Limitations of the ESP32 debugging

We have just added support for the new ESP32 chip to VisualGDB. While VisualGDB allows building projects, setting breakpoints and debugging your ESP32 code out-of-the-box, the ESP32 tools come with a few known limitations that may interfere with debugging. In this post I will summarize them and show known workarounds.

Reset behavior

The biggest problem of the ESP32 chip is that it cannot be reliably reset into a predictable initial state. Programming the SPI FLASH requires putting the chip in a state where the background tasks are stopped, FLASH is initialized properly and the interrupts are disabled. Unlike ARM devices that enter this state immediately after reset, ESP32 does not allow doing it easily. Resetting just the CPU leaves the peripherals in an unpredictable state that often results in a crash and resetting the entire chip immediately starts the CPU, so by the time VisualGDB can stop it, it has already begun running some code.

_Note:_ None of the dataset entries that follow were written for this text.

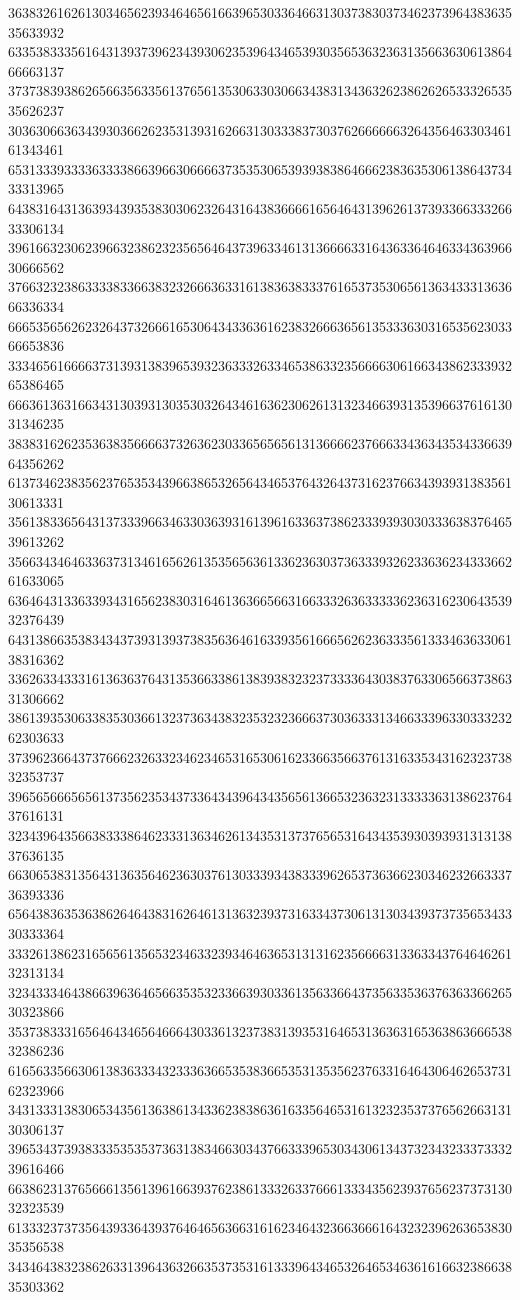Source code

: 36383261626130346562393464656166396530336466313037383037346237396438363535633932
63353833356164313937396234393062353964346539303565363236313566363061386466663137
37373839386265663563356137656135306330306634383134363262386262653332653535626237
30363066363439303662623531393162663130333837303762666666326435646330346161343461
65313339333363333866396630666637353530653939383864666238363530613864373433313965
64383164313639343935383030623264316438366661656464313962613739336633326633306134
39616632306239663238623235656464373963346131366663316436336464633436396630666562
37663232386333383366383232666363316138363833376165373530656136343331363666336334
66653565626232643732666165306434336361623832666365613533363031653562303366653836
33346561666637313931383965393236333263346538633235666630616634386233393265386465
66636136316634313039313035303264346163623062613132346639313539663761613031346235
38383162623536383566663732636230336565656131366662376663343634353433663964356262
61373462383562376535343966386532656434653764326437316237663439393138356130613331
35613833656431373339663463303639316139616336373862333939303033363837646539613262
35663434646336373134616562613535656361336236303736333932623363623433366261633065
63646431336339343165623830316461363665663166333263633333623631623064353932376439
64313866353834343739313937383563646163393561666562623633356133346363306138316362
33626334333161363637643135366338613839383232373333643038376330656637386331306662
38613935306338353036613237363438323532323666373036333134663339633033323262303633
37396236643737666232633234623465316530616233663566376131633534316232373832353737
39656566656561373562353437336434396434356561366532363231333336313862376437616131
32343964356638333864623331363462613435313737656531643435393039393131313837636135
66306538313564313635646236303761303339343833396265373636623034623266333736393336
65643836353638626464383162646131363239373163343730613130343937373565343330333364
33326138623165656135653234633239346463653131316235666631336334376464626132313134
32343334643866396364656635353233663930336135633664373563353637636336626530323866
35373833316564643465646664303361323738313935316465313636316536386366653832386236
61656335663061383633343233363665353836653531353562376331646430646265373162323966
34313331383065343561363861343362383863616335646531613232353737656266313130306137
39653437393833353535373631383466303437663339653034306134373234323337333239616466
66386231376566613561396166393762386133326337666133343562393765623737313032323539
61333237373564393364393764646563663161623464323663666164323239626365383035356538
34346438323862633139643632663537353161333964346532646534636161663238663835303362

VisualGDB works around this by doing a chip reset and halting both CPUs some time after it, but this does not work 100% reliably.

If you encounter a situation where your FLASH memory cannot be programmed, try the following steps to troubleshoot it:

  1. Put the chip in the bootloader mode (hold the bootloader button, press the reset button).
  2. Start JTAG debugging. The memory should get programmed, but the chip will not leave the bootloader mode without a physical reset.
  3. Reset the chip by pressing the Reset button.
  4. Select “do not program FLASH” in VisualGDB Project Properties and start JTAG debugging again

Breakpoints in FLASH

The ESP32 chip has only 2 hardware breakpoints. This means that you cannot set more than 2 simultaneous breakpoints in the code that resides in the SPI FLASH. To work around this you can move some of your functions from FLASH to RAM:

void __attribute__((section(".iram1"))) ramfunc()
{
    //...
}

VisualGDB will automatically detect the code that is placed in RAM and will use software breakpoints instead of hardware ones for it.

Breakpoints in RAM

Unlike ESP8266 where software breakpoints in RAM just work, the ESP32 makes things a bit trickier due to having 2 cores.  They will work flawlessly if they are triggered on the same core that was active when setting them. If a different core triggers a software breakpoint, OpenOCD will not handle it correctly will display it as a random stop in a random place:multicore

Although this is annoying, it does not mean the end of the world. You can switch to the other core via the Threads window in Visual Studio and see the code that triggered the breakpoint:core2

Viewing local variables and call stack will work, but trying to continue debugging will result in a random effect from stopping at the same place in code to crashing gdb. The workaround would be to disable the breakpoint, optionally set another on on the next line, resume execution with F5 and reenable the original breakpoint once the next breakpoint is hit.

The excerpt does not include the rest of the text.